The bouquet toss. ”Most millennials are waiting longer to get married, so they often don’t have as many single friends,” says Andrea Eppolito, wedding planner and event designer for Andrea Eppolito Events. “They also don’t see marriage as a a goal to wish and aspire to, but a partnership that they choose. In that sense, tossing a bouquet or a garter no longer holds that much significance.”
Eppolito says that what’s replaced the toss is anything that gets guests involved. “Millennials are an inclusive generation and things like a ring warming—where the couple’s wedding bands are passed around for everyone to hold and pass energy to—are gaining in popularity,” she says.
Welcome gift bags.

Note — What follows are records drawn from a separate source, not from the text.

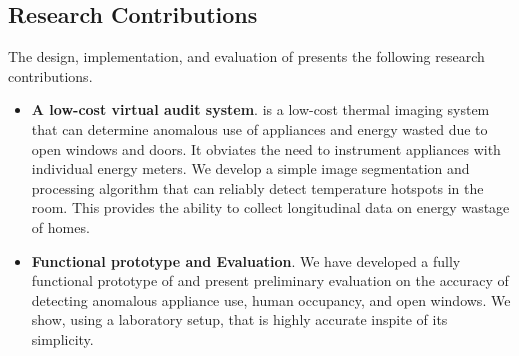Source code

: \subsection*{Research Contributions}

The design, implementation, and evaluation of {\IRLeak} presents the following research contributions.

\begin{itemize}
	
 \item {\bf A low-cost virtual audit system}. {\IRLeak} is a low-cost thermal imaging system that can determine anomalous use of appliances and energy wasted due to open windows and doors. It obviates the need to 
 instrument appliances with individual energy meters. We develop a simple
 image segmentation and processing algorithm that can reliably detect
 temperature hotspots in the room. This provides the ability to collect
 longitudinal data on energy wastage of homes.
 
 \item {\bf Functional prototype and Evaluation}. We have developed a
 fully functional prototype of {\IRLeak} and present preliminary evaluation
 on the accuracy of detecting anomalous appliance use, human occupancy, and open windows. We show, using a laboratory setup,
 that {\IRLeak} is highly accurate inspite of its simplicity.



 \end{itemize}



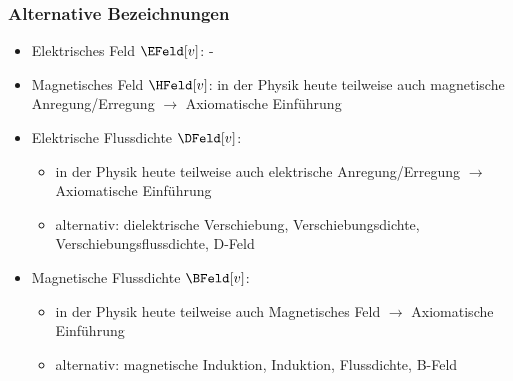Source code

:\begin{frame}
  \frametitle{Alternative Bezeichnungen}
  \begin{itemize}[<+->]
    \item Elektrisches Feld $\EFeld[v]$: - 
    \item Magnetisches Feld $\HFeld[v]$: in der Physik heute
      teilweise auch \alert{magnetische Anregung/Erregung} $\to$ Axiomatische
      Einführung
    \item Elektrische Flussdichte $\DFeld[v]$:
      \begin{itemize}[<+->]
        \item in der Physik heute
      teilweise auch \alert{elektrische Anregung/Erregung} $\to$ Axiomatische
      Einführung
      \item alternativ: \alert{dielektrische Verschiebung,
          Verschiebungsdichte, Verschiebungsflussdichte, D-Feld}
        \end{itemize}
      \item Magnetische Flussdichte $\BFeld[v]$:
        \begin{itemize}[<+->]
          \item in der Physik heute
      teilweise auch \alert{Magnetisches Feld} $\to$ Axiomatische Einführung
      \item alternativ:
        \alert{magnetische Induktion, Induktion, Flussdichte, B-Feld}
        \end{itemize}
  \end{itemize}    
      
  \end{frame}

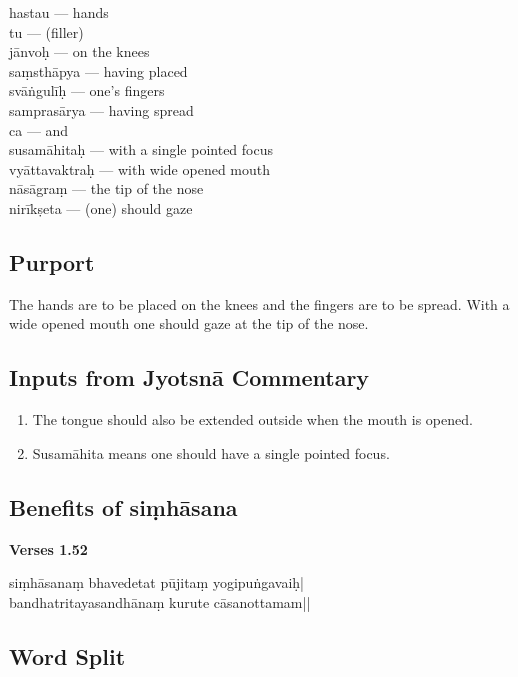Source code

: \begin{multicols}{2}
hastau ---  hands \\
tu ---  (filler) \\
jānvoḥ ---  on the knees  \\
saṃsthāpya ---  having placed  \\
svāṅgulīḥ ---  one’s fingers  \\
samprasārya ---  having spread \\
ca ---  and \\
susamāhitaḥ --- with a single pointed focus  \\
vyāttavaktraḥ ---  with wide opened mouth  \\
nāsāgraṃ ---  the tip of the nose  \\
nirīkṣeta ---  (one) should gaze
\end{multicols}

\subsection*{Purport}

The hands are to be placed on the knees and the fingers are to be spread. With a wide opened mouth one should gaze at the tip of the nose. 

\subsection*{Inputs from Jyotsnā Commentary}

\begin{enumerate}
\item The tongue should also be extended outside when the mouth is opened.
\item Susamāhita means one should have a single pointed focus.
\end{enumerate}
\newpage

\subsection*{Benefits of siṃhāsana}

\noindent \textbf{Verses 1.52}

\begin{shloka}
siṃhāsanaṃ bhavedetat pūjitaṃ yogipuṅgavaiḥ|\\
bandhatritayasandhānaṃ kurute cāsanottamam||
\end{shloka}

\subsection*{Word Split}

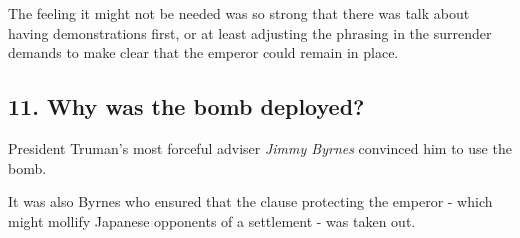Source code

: The feeling it might not be needed was so strong that there was talk about having demonstrations first, or at least adjusting the phrasing in the surrender demands to make clear that the emperor could remain in place.

\subsection*{11. Why was the bomb deployed?}
President Truman's most forceful adviser \emph{Jimmy Byrnes} convinced him to use the bomb.

It was also Byrnes who ensured that the clause protecting the emperor - which might mollify Japanese opponents of a settlement - was taken out.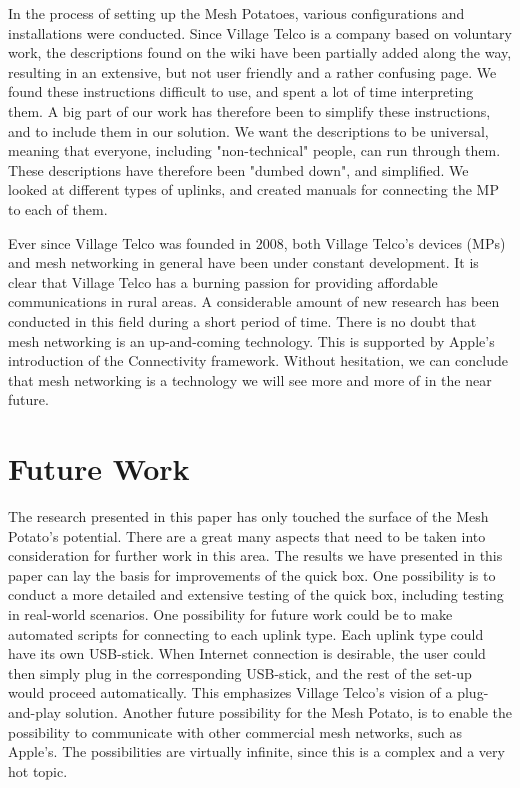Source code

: In the process of setting up the Mesh Potatoes, various configurations and installations were conducted. Since Village Telco is a company based on voluntary work, the descriptions found on the wiki have been partially added along the way, resulting in an extensive, but not user friendly and a rather confusing page. We found these instructions difficult to use, and spent a lot of time interpreting them. A big part of our work has therefore been to simplify these instructions, and to include them in our solution. We want the descriptions to be universal, meaning that everyone, including "non-technical" people, can run through them. These descriptions have therefore been "dumbed down", and simplified. We looked at different types of uplinks, and created manuals for connecting the MP to each of them. 

Ever since Village Telco was founded in 2008, both Village Telco's devices (MPs) and mesh networking in general have been under constant development. It is clear that Village Telco has a burning passion for providing affordable communications in rural areas. A considerable amount of new research has been conducted in this field during a short period of time. There is no doubt that mesh networking is an up-and-coming technology. This is supported by Apple's introduction of the Connectivity framework. Without hesitation, we can conclude that mesh networking is a technology we will see more and more of in the near future.  

\section{Future Work}
The research presented in this paper has only touched the surface of the Mesh Potato's potential. There are a great many aspects that need to be taken into consideration for further work in this area. The results we have presented in this paper can lay the basis for improvements of the \gls{quick} box. One possibility is to conduct a more detailed and extensive testing of the \gls{quick} box, including testing in real-world scenarios. One possibility for future work could be to make automated scripts for connecting to each uplink type. Each uplink type could have its own USB-stick. When Internet connection is desirable, the user could then simply plug in the corresponding USB-stick, and the rest of the set-up would proceed automatically. This emphasizes Village Telco's vision of a plug-and-play solution. Another future possibility for the Mesh Potato, is to enable the possibility to communicate with other commercial mesh networks, such as Apple's. The possibilities are virtually infinite, since this is a complex and a very hot topic.

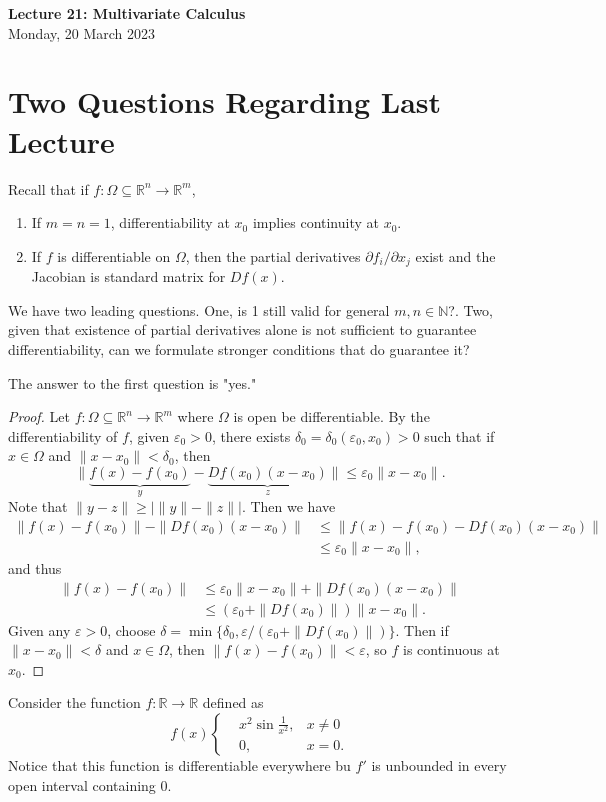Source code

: \documentclass[11pt]{article}
\theoremstyle{definition}
\newcommand{\R}{\mathbb{R}}                      %
\newcommand{\N}{\mathbb{N}}
\begin{document}
\thispagestyle{empty}

\begin{center}
{\LARGE \bf Lecture 21: Multivariate Calculus}\\
{\large Monday, 20 March 2023}\\
\end{center}
\section{Two Questions Regarding Last Lecture}
 Recall that if $f:\Omega\subseteq \R^n\to\R^m$,
 \begin{enumerate}
     \item If $m=n=1$, differentiability at $x_0$ implies continuity at $x_0$.
     \item If $f$ is differentiable on $\Omega$, then the partial derivatives $\partial f_i/\partial x_j$ exist and the Jacobian is standard matrix for $Df(x)$.
 \end{enumerate}
We have two leading questions. One, is 1 still valid for general $m,n\in\N$?. Two, given that existence of partial derivatives alone is not sufficient to guarantee differentiability, can we formulate stronger conditions that do guarantee it?

\prop The answer to the first question is "yes."

\begin{proof}
    Let $f:\Omega\subseteq\R^n\to\R^m$ where $\Omega$ is open be differentiable. By the differentiability of $f$, given $\varepsilon_0>0$, there exists $\delta_0=\delta_0(\varepsilon_0,x_0)>0$ such that if $x\in\Omega$ and $\|x-x_0\|<\delta_0$, then 
    $$
    \|\underbrace{f(x)-f(x_0)}_y-\underbrace{Df(x_0)(x-x_0)}_z\|\leq \varepsilon_0\|x-x_0\|.
    $$
    Note that $\|y-z\|\geq |\|y\|-\|z\||$. Then we have
    \begin{align*}
        \|f(x)-f(x_0)\|-\|Df(x_0)(x-x_0)\|&\leq\|f(x)-f(x_0)-Df(x_0)(x-x_0)\|\\
        &\leq \varepsilon_0\|x-x_0\|,
    \end{align*}
    and thus
    \begin{align*}
        \|f(x)-f(x_0)\|&\leq \varepsilon_0\|x-x_0\|+\|Df(x_0)(x-x_0)\|\\
        &\leq (\varepsilon_0+\|Df(x_0)\|)\|x-x_0\|.
    \end{align*}
    Given any $\varepsilon>0$, choose $\delta=\min\{\delta_0,\varepsilon/(\varepsilon_0+\|Df(x_0)\|)\}$. Then if $\|x-x_0\|<\delta$ and $x\in\Omega$, then $\|f(x)-f(x_0)\|<\varepsilon$, so $f$ is continuous at $x_0$.
\end{proof}
\ex Consider the function $f:\R\to\R$ defined as
$$
f(x)\left\{\begin{aligned}
&x^2\sin{\frac{1}{x^2}},&x\neq0\\
&0,&x=0.
\end{aligned}\right.
$$
Notice that this function is differentiable everywhere bu $f'$ is unbounded in every open interval containing 0.
\end{document}
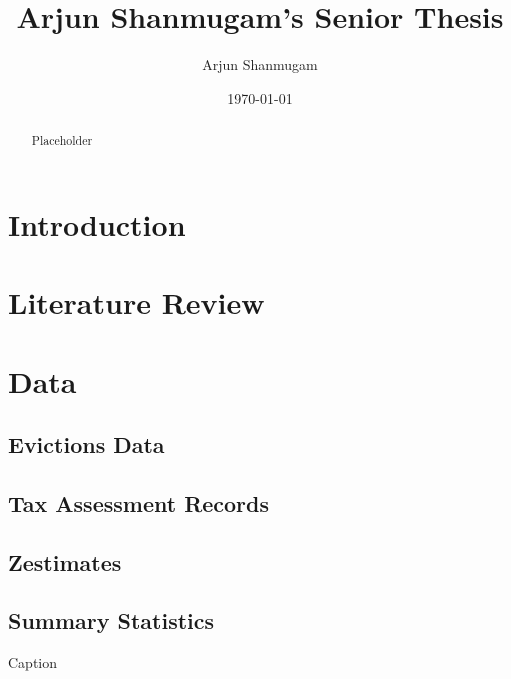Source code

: \documentclass[12pt]{article}
\begin{document}
\begin{titlepage}
\title{Arjun Shanmugam's Senior Thesis}
\author{Arjun Shanmugam}
\date{\today}
\maketitle
\begin{abstract}
\noindent Placeholder\\


\bigskip
\end{abstract}
\setcounter{page}{0}
\thispagestyle{empty}
\end{titlepage}
\pagebreak \newpage




\doublespacing


\section{Introduction} \label{sec:introduction}

\section{Literature Review} \label{sec:literature}

\section{Data} \label{sec:data}
    \subsection{Evictions Data}
    \subsection{Tax Assessment Records}
    \subsection{Zestimates}
    \subsection{Summary Statistics}
    \begin{landscape}
         \begin{table}[H]
            \centering
            
            \caption{Caption}
            \label{tab:my_label}
        \end{table}

    \end{landscape}
       
\end{document}
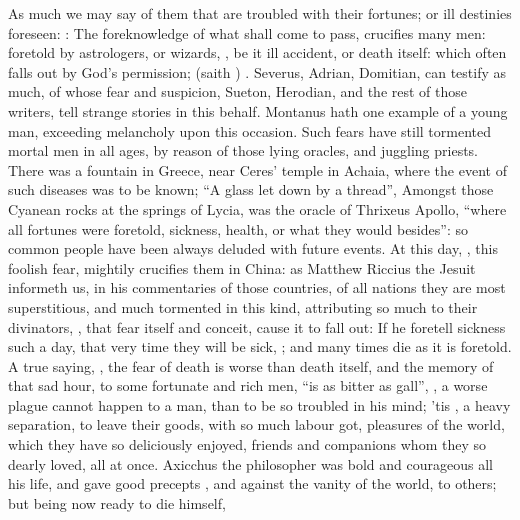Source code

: As much we may say of them that are troubled with their fortunes; or ill
destinies foreseen: : The foreknowledge of
what shall come to pass, crucifies many men: foretold by astrologers, or
wizards, , be it ill accident, or death itself: which
often falls out by God's permission;  (saith
\Chrysostom{}) . Severus, Adrian, Domitian, can
testify as much, of whose fear and suspicion, Sueton, Herodian, and the rest of
those writers, tell strange stories in this behalf.
Montanus  hath one
example of a young man, exceeding melancholy upon this occasion. Such fears
have still tormented mortal men in all ages, by reason of those lying oracles,
and juggling priests. There was a fountain in Greece, near
Ceres' temple in Achaia, where the event of such diseases was to be known; \enquote{A
glass let down by a thread}, \etc{} Amongst those Cyanean rocks at the springs
of Lycia, was the oracle of Thrixeus Apollo, \enquote{where all fortunes were foretold,
sickness, health, or what they would besides}: so common people have been
always deluded with future events. At this day, , this foolish fear, mightily crucifies them in China: as
Matthew Riccius the Jesuit informeth us, in his
commentaries of those countries, of all nations they are most superstitious,
and much tormented in this kind, attributing so much to their divinators,
, that fear itself and conceit, cause it to
fall out: If he foretell sickness such a day, that very
time they will be sick, ; and many
times die as it is foretold. A true saying, , the
fear of death is worse than death itself, and the memory of that sad hour, to
some fortunate and rich men, \enquote{is as bitter as gall},  , a worse plague cannot happen
to a man, than to be so troubled in his mind; 'tis , a
heavy separation, to leave their goods, with so much labour got, pleasures of
the world, which they have so deliciously enjoyed, friends and companions whom
they so dearly loved, all at once. Axicchus the philosopher was bold and
courageous all his life, and gave good precepts , and
against the vanity of the world, to others; but being now ready to die himself,
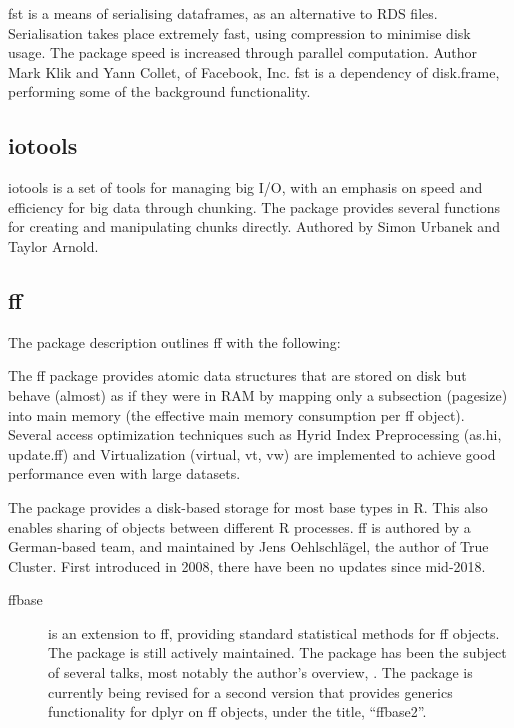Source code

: fst is a means of serialising dataframes, as an alternative to RDS
files\cite{klik19}. Serialisation takes place extremely fast, using
compression to minimise disk usage. The package speed is increased
through parallel computation. Author Mark Klik and Yann Collet, of
Facebook, Inc. fst is a dependency of disk.frame, performing some of the
background functionality.

\hypertarget{sec:iotools}{%
    \subsection{iotools}\label{sec:iotools}}

iotools is a set of tools for managing big I/O, with an emphasis on
speed and efficiency for big data through chunking\cite{urbanek20b}. The
package provides several functions for creating and manipulating chunks
directly. Authored by Simon Urbanek and Taylor Arnold.

\hypertarget{sec:ff}{%
    \subsection{ff}\label{sec:ff}}

The package description outlines ff with the following:

\begin{displayquote}
    The ff package provides atomic data structures that are stored on disk
    but behave (almost) as if they were in RAM by mapping only a subsection
    (pagesize) into main memory (the effective main memory consumption per
    ff object). Several access optimization techniques such as Hyrid Index
    Preprocessing (as.hi, update.ff) and Virtualization (virtual, vt, vw)
    are implemented to achieve good performance even with large datasets.
\end{displayquote}

The package provides a disk-based storage for most base types in R. This
also enables sharing of objects between different R processes. ff is
authored by a German-based team, and maintained by Jens Oehlschlägel,
the author of True Cluster. First introduced in
2008\cite{adler08:_large_r}, there have been no updates since
mid-2018.

\begin{description}

    \item[ffbase\cite{jonge20}]
        is an extension to ff, providing standard statistical methods for ff
        objects. The package is still actively maintained. The package has been
        the subject of several talks, most notably the author's overview,
        \cite{wijffels13}. The package is currently being revised for a second
        version that provides generics functionality for dplyr on ff objects,
        under the title, ``ffbase2''\cite{jonge15}.
\end{description}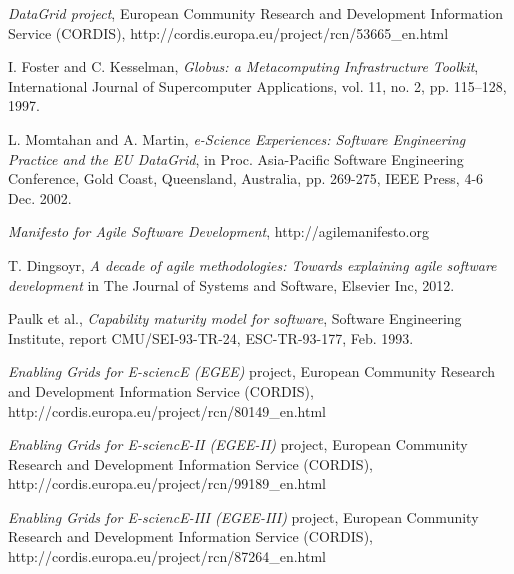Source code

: \documentclass[journal]{IEEEtran}
\begin{document}
%
%
%
\begin{thebibliography}{1}

\emph{DataGrid project}, European Community Research and Development
Information Service (CORDIS),
http://cordis.europa.eu/project/rcn/53665\_en.html

I. Foster and C. Kesselman, \emph{Globus: a Metacomputing Infrastructure
Toolkit}, International Journal of Supercomputer Applications, vol. 11, no. 2,
pp. 115–128, 1997.

L. Momtahan and A. Martin, \emph{e-Science Experiences: Software Engineering
Practice and the EU DataGrid}, in Proc. Asia-Pacific Software Engineering
Conference, Gold Coast, Queensland, Australia, pp. 269-275, IEEE Press,
4-6 Dec. 2002.

\emph{Manifesto for Agile Software Development}, http://agilemanifesto.org

T. Dingsoyr, \emph{A decade of agile methodologies: Towards explaining agile
software development} in The Journal of Systems and Software, Elsevier Inc,
2012.

Paulk et al., \emph{Capability maturity model for software}, Software
Engineering Institute, report CMU/SEI-93-TR-24, ESC-TR-93-177, Feb. 1993.

\emph{Enabling Grids for E-sciencE (EGEE)} project, European Community
Research and Development Information Service (CORDIS),
http://cordis.europa.eu/project/rcn/80149\_en.html

\emph{Enabling Grids for E-sciencE-II (EGEE-II)} project, European Community
Research and Development Information Service (CORDIS),
http://cordis.europa.eu/project/rcn/99189\_en.html

\emph{Enabling Grids for E-sciencE-III (EGEE-III)} project, European Community
Research and Development Information Service (CORDIS),
http://cordis.europa.eu/project/rcn/87264\_en.html


\end{thebibliography}
\end{document}
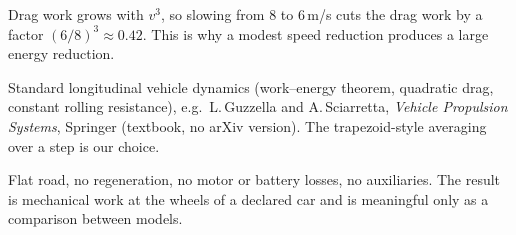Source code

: \begin{description}[leftmargin=2.6cm,style=nextline]
\item[Why drag matters for the caution-aware model] Drag work grows with $v^3$, so slowing from 8 to 6\,m/s cuts the drag work by a factor $(6/8)^3\approx0.42$. This is why a modest speed reduction produces a large energy reduction.
\item[Source] Standard longitudinal vehicle dynamics (work--energy theorem, quadratic drag, constant rolling resistance), e.g.\ L.\,Guzzella and A.\,Sciarretta, \emph{Vehicle Propulsion Systems}, Springer (textbook, no arXiv version). The trapezoid-style averaging over a step is our choice.
\item[Limits] Flat road, no regeneration, no motor or battery losses, no auxiliaries. The result is mechanical work at the wheels of a declared car and is meaningful only as a comparison between models.
\end{description}

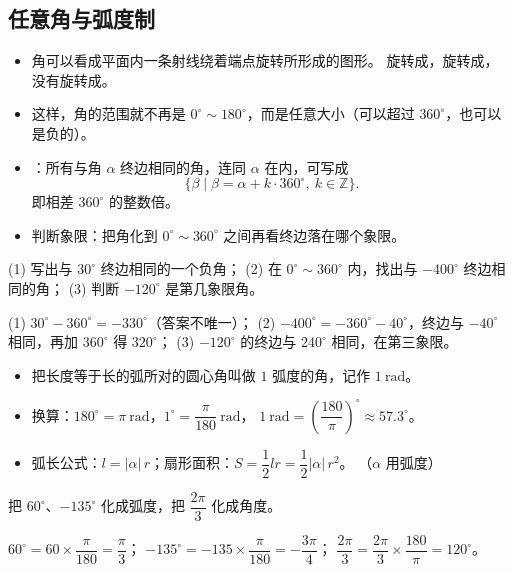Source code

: \begin{explore}

\subsection{任意角与弧度制}

\begin{itemize}
  \item 角可以看成平面内一条射线绕着端点旋转所形成的图形。
        旋转成，旋转成，没有旋转成。
  \item 这样，角的范围就不再是 $0^\circ\sim180^\circ$，而是任意大小（可以超过 $360^\circ$，也可以是负的）。
  \item {}：所有与角 $\alpha$ 终边相同的角，连同 $\alpha$ 在内，可写成
        \[
          \{\beta\mid\beta=\alpha+k\cdot360^\circ,\ k\in\mathbb{Z}\}.
        \]
        即相差 $360^\circ$ 的整数倍。
  \item 判断象限：把角化到 $0^\circ\sim360^\circ$ 之间再看终边落在哪个象限。
\end{itemize}

\begin{example}
(1) 写出与 $30^\circ$ 终边相同的一个负角；
(2) 在 $0^\circ\sim360^\circ$ 内，找出与 $-400^\circ$ 终边相同的角；
(3) 判断 $-120^\circ$ 是第几象限角。
\end{example}
\begin{solution}
(1) $30^\circ-360^\circ=-330^\circ$（答案不唯一）；
(2) $-400^\circ=-360^\circ-40^\circ$，终边与 $-40^\circ$ 相同，再加 $360^\circ$ 得 $320^\circ$；
(3) $-120^\circ$ 的终边与 $240^\circ$ 相同，在第三象限。
\end{solution}

\begin{itemize}
  \item 把长度等于长的弧所对的圆心角叫做 $1$ 弧度的角，记作 $1\ \text{rad}$。
  \item 换算：$180^\circ=\pi\ \text{rad}$，$1^\circ=\dfrac{\pi}{180}\ \text{rad}$，
        $1\ \text{rad}=\left(\dfrac{180}{\pi}\right)^\circ\approx57.3^\circ$。
  \item 弧长公式：$l=|\alpha|\,r$；扇形面积：$S=\dfrac12lr=\dfrac12|\alpha|\,r^2$。
        （$\alpha$ 用弧度）
\end{itemize}

\begin{example}
把 $60^\circ$、$-135^\circ$ 化成弧度，把 $\dfrac{2\pi}{3}$ 化成角度。
\end{example}
\begin{solution}
$60^\circ=60\times\dfrac{\pi}{180}=\dfrac{\pi}{3}$；
$-135^\circ=-135\times\dfrac{\pi}{180}=-\dfrac{3\pi}{4}$；
$\dfrac{2\pi}{3}=\dfrac{2\pi}{3}\times\dfrac{180}{\pi}=120^\circ$。
\end{solution}


\end{explore}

Ivy Jacobson, senior digital editor at the Knot, notes that millennials are foregoing guest gifting for interactive gifting lounges. “In the past, couples used to put together gift bags for guests staying in their hotel block, which guests would receive from hotel staff at check-in,” says Jacobson. “Now, couples are setting up interactive lounges, giving guests the option for personalizing their welcome bags and allowing guests a fun, low-key opportunity to mingle during the check-in process before the more formal wedding events kick off.”
One-day weddings. Jacobson also notes that millennial weddings are no longer just a single-day affair. “Today’s couples are creating weekend-long affairs, hosting larger rehearsal dinners or informal gatherings before the wedding day,” she says. “In 2016, 39 percent of couples hosted a post-wedding brunch for guests. With more than one in three wedding guests booking travel and accommodations for weddings, it’s no surprise the couple wants to extend the celebration beyond their ceremony and reception.”
The bride and her father arriving in a decorated car. Ilse Diamant, creative director at Diamant Events, says that instead of the bride and father arriving to the ceremony in a decorated car, a new tradition involves the bride and bridal party arriving to the ceremony in more extravagant cars, or in a trolley or train.
The receiving line. Blake Bush, wedding planner and event designer for Pure Luxe Bride, says that a tradition she doesn’t see millennials taking part in anymore is a receiving line after the ceremony. “Instead, they make their rounds during dinner to say hello to all of their guests,” she says.
Cutting the cake. Victoria Dubin, founder of Victoria Dubin Events, says that while cakes are still important to have at weddings, the traditional ceremony of cutting the cake has become less common. “While many still love a cake, they prefer to keep the party going and serve fun specialty or favorite desserts, passed out on the dance floor,” she says. “The desserts are playful, keep guests surprised and entertained, and, most importantly, keep the crowd spirited and dancing from dinner through the after-party.”
Bush notes that many couples now opt to cut the cake privately with their immediate families. And Diamant adds that more popular alternatives to cake now include cheese towers, doughnut towers, and macaron towers.
Food trucks. Colin Cowie, wedding planner at Colin Cowie Lifestyle, says that food trucks are becoming less common. “Besides being a thing of the past, food trucks take away from the overall atmosphere of the reception by taking guests away from what’s really important—the party. “Often they get overcrowded, and guests are left waiting in line in order to get their food.”
Cowie says the a trendy alternative is D.I.Y. food stations. “Whether it’s the apps, main course, or dessert, it’s a fun and interactive way for guests to have their meals,” he says. “Some of my personal favorites are comfort foods like mac 'n' cheese or burgers, popcorn with a huge assortment of toppings, build-your-own tacos, and self-serve gelato.
Hiring one photographer. Jacobson also explains that many couples aren’t sticking to just one photographer to capture key moments during the wedding ceremony. “More and more couples are adding high-tech elements like drones to their wedding day wish lists to capture stunning aerial shots of their special day,” she says. “Couples are also hiring videographers to capture their wedding day, and many couples are requesting 30-second edited clips within days after their celebration. Couples want to showcase a sizzle reel of their wedding on social, and a 30-second clip is often identified as the optimal length for social sharing.”